===== Material for this task =====

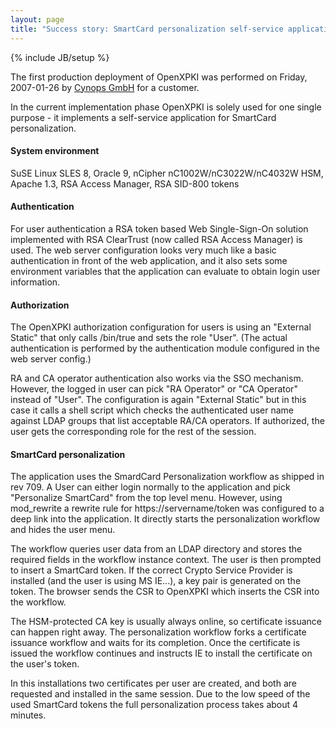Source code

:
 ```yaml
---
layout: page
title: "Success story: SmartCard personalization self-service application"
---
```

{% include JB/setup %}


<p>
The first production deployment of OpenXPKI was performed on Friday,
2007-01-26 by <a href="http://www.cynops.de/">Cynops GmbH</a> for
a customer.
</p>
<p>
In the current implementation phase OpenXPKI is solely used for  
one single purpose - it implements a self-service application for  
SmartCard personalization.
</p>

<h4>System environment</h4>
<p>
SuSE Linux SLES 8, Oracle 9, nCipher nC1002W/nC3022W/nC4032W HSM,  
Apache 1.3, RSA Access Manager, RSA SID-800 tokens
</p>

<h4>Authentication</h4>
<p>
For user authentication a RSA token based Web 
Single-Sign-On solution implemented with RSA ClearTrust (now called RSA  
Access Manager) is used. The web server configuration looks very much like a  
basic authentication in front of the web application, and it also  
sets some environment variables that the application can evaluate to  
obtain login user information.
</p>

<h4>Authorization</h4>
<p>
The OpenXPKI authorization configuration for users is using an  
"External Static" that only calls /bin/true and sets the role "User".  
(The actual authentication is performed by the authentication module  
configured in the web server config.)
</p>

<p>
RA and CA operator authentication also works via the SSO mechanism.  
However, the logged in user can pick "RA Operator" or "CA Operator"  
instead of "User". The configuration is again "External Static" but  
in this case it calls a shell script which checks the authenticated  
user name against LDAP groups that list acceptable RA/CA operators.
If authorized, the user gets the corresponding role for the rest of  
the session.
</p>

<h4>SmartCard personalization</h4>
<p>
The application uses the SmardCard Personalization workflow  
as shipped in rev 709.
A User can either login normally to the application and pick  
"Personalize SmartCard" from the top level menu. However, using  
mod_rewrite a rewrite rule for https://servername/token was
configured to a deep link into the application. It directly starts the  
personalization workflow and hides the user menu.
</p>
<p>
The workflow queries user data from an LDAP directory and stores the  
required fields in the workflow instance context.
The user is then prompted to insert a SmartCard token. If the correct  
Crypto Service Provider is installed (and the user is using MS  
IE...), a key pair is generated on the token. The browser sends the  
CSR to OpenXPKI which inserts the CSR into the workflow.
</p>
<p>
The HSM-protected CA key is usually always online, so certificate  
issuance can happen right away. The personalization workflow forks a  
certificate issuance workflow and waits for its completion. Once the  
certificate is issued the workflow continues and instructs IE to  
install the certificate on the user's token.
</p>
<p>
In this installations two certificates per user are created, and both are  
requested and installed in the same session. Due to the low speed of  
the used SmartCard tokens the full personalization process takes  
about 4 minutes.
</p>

=====

Task instructions
Whenever a line above has the word "External" in it, copy that line.

Task answer
"External Static" that only calls /bin/true and sets the role "User".  
instead of "User". The configuration is again "External Static" but  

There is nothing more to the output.